I speak today not of grocery sacks, but of brown paper.

Stiff, shiny brown paper such as was once far more common, whether torn
from the big roll on a shop counter to enshroud purchased items or as
wrapping for the occasional parcel brought by the posty.

Most of us have been aware of the usefulness of brown paper since our
nursery days. After all, didn’t Jack get his injuries treated with vinegar and
brown paper after tumbling down from that hilltop whence he went with Jill to
obtain a pail of water?

As older children we saved brown paper. Flattened, cut into appropriate size,
and stitched together on my mother’s old treadle Singer sewing machine,
the sheets were transformed into a scrapbook. We used flour and water
paste to stick in our collections of cut-outs from Christmas cards and
magazines, not to mention portraits of favourite stars from cinematic
publications which, strangely, were printed in only two colours. Sometimes
we created pictures of rooms featuring wildly out of scale furniture
snipped from old catalogues. Like many other children, and to mangle the
country and western song, we were recycling and scrapbooking before
recycling and scrapbooking were cool!

Later still, brown paper was useful for temporary jackets for school
books, which had to be returned in good condition at the end of the
school year. There were some in my form, I regret to say, whose brown
paper covered books of shall we say racier reading than algebra or

Despite a long history with brown paper, however, it was not
until I read mysteries that I learnt that a whiff of the smoke from a
smouldering brown paper roll containing a common material
available from the chemist — in the old days at least — made pheasants
so dizzy they fell off the bough into the poacher’s hands.
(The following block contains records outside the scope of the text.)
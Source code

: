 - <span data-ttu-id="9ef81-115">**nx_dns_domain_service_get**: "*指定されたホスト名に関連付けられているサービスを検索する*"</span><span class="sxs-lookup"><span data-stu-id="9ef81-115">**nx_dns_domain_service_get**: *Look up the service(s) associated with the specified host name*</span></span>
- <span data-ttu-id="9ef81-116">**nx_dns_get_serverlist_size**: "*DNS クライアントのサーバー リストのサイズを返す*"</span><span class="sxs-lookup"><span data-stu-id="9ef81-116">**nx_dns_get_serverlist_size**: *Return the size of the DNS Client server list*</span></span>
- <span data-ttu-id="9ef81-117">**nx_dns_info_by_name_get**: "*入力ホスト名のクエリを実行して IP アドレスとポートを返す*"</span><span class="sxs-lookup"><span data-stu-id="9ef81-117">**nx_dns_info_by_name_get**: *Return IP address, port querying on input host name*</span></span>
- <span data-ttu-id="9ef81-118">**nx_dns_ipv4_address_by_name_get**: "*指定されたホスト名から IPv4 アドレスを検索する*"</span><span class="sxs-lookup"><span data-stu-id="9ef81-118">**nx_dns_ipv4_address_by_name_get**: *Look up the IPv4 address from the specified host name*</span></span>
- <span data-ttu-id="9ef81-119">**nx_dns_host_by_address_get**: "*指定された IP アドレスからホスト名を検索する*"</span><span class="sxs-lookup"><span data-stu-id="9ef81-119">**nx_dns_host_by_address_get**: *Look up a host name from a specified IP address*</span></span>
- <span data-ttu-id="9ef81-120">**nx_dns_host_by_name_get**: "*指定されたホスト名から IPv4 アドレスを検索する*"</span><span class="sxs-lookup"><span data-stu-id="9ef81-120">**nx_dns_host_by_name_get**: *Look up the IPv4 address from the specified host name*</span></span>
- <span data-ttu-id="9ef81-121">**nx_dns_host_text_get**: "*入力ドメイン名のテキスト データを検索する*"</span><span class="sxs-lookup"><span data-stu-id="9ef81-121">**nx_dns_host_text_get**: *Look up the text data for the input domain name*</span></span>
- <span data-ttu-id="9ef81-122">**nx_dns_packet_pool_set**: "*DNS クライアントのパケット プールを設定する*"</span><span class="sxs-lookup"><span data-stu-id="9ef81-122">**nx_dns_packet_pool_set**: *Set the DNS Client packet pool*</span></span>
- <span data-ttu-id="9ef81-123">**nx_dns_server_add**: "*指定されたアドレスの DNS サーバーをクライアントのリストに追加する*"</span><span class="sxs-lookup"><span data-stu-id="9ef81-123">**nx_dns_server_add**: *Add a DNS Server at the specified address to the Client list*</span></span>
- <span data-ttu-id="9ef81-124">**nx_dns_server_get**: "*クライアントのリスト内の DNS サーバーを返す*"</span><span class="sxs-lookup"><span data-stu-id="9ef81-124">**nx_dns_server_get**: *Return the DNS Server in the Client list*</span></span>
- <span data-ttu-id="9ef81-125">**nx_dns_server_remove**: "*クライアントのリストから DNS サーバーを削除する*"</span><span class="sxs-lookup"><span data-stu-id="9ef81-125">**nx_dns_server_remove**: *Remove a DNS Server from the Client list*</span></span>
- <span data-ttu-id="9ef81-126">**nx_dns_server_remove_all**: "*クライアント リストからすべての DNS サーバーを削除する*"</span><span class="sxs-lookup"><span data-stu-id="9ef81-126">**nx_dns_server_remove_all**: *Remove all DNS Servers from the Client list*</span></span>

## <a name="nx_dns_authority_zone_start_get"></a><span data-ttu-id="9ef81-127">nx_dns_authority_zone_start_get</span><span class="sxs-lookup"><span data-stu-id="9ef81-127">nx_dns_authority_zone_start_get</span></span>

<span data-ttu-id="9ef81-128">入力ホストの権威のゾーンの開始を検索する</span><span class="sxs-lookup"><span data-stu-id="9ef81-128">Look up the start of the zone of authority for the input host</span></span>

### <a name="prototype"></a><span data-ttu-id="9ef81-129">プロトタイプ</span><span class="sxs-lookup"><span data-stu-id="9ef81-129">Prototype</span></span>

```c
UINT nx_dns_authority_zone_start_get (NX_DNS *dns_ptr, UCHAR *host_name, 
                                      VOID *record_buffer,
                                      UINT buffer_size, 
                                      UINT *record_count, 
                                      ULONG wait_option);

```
And speaking of smouldering brown paper, another matter providentially hidden
from us youngsters was George Formby’s shocking confession. Singing in his
broad Lancashire accent, he revealed to the world he had smoked brown paper
without becoming ill since he parted his hair in the middle.

Our ignorance of this fact was probably just as well for the Reed hearth rug.

Mary Reed is the co-author of the John the Lord Chamberlain mysteries set in sixth century Byzantium. The current entry is Nine for the Devil.

You can also follow Mary on Twitter.

8 Responses to In Praise of Brown Paper

  1. I certainly remember the roll of brown paper that the grocer/butcher would use to wrap up meat that was being purchased, but don’t recall having brown paper at home. However, I do recall cutting apart the brown paper bags that supermarkets used to pack up grocery purchases and then using that paper to make school book covers just as you described. In fact, my own kids did the same thing to cover their books until they decided that it was cooler to purchase fancy stretch plastic book covers.

  2. Mary, you always amaze me with the originality of your entries. I think you should do one about the merits of a sack of flour. It can form a paste for sticking wrapping paper. It’s terrific modeling clay for jewelry. It’s a godsend for kids out in a yard because they can build all sorts of things.

  3. Uhh, Bex, have you considered roasting marshmallows over a brown paper fire? It just might turn that cover you have in mind for your sewing machine psychedelic! Thanks for the ideas, Mary.

  4. Now you’ve given me a great idea! I was toying with the idea recently of making a cover for my portable sewing machine that has its home in my dining room. I am sick of looking at it so I was thinking of sewing some sort of a cover, like a tea cosy, for it. I am never without a giant roll of brown craft paper because I use it to send packages in the mail, so now I’m thinking of making a cover for my sewing machine, ON the sewing machine, out of my heavy-duty brown paper! How cool would that be? Thanks for the idea!